Copa do Mundo: torcedores do Irã fazem protesto contra o governo iraniano, que tem fortes represálias contra mulheres.  - reprodução
Copa do Mundo: torcedores do Irã fazem protesto contra o governo iraniano, que tem fortes represálias contra mulheres. Imagem: reprodução

Demétrio Vecchioli, Rodrigo Mattos e Thiago Arantes

Do UOL, em Doha (QAT), Barcelona (ESP) e São Paulo

21/11/2022 18h04

Classificação e Jogos

A Fifa tentou impedir, mas, no segundo dia da Copa, a política chegou aos estádios do Qatar. Desde que o país recebeu o direito de receber o Mundial, a preocupação em evitar qualquer tipo de protesto estava no topo da lista dos organizadores. O "mundo perfeito" de Gianni Infantino e das autoridades qataris durou apenas um dia.

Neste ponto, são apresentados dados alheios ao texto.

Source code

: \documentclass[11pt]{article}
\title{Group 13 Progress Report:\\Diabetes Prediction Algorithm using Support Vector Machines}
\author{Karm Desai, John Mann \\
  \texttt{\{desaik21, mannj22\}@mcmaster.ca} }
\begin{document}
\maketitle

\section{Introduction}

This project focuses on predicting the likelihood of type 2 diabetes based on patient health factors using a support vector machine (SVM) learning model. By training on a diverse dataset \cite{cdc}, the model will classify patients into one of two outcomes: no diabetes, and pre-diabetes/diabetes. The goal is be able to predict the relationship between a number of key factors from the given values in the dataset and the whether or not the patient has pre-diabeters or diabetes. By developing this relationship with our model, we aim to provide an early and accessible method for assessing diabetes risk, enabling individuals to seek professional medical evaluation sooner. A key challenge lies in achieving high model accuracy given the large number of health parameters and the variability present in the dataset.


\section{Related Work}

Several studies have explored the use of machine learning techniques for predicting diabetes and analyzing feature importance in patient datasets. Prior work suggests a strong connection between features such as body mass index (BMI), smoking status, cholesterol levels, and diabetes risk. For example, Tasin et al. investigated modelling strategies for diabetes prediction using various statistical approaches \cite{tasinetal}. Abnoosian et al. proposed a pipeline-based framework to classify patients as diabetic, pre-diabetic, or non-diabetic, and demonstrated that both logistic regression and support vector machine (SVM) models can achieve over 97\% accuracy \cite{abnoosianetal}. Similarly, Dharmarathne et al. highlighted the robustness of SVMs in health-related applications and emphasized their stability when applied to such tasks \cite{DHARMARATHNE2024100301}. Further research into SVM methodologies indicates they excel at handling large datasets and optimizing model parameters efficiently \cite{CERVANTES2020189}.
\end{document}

Antes mesmo do apito inicial de Inglaterra x Irã, segunda partida do torneio, as duas equipes protestaram. Na seleção iraniana, os jogadores ficaram em silêncio durante a execução do hino nacional, em sinal de apoio às manifestações contra o regime de Ali Khamenei. Nas arquibancadas do Estádio Khalifa Internacional, torcedores iranianos também participaram do protesto, com vaias ao hino do próprio país. Outros mostraram faixas e cartazes pedindo direitos para as mulheres, com o slogan "Woman Life Freedom" (Mulher, Vida e Liberdade)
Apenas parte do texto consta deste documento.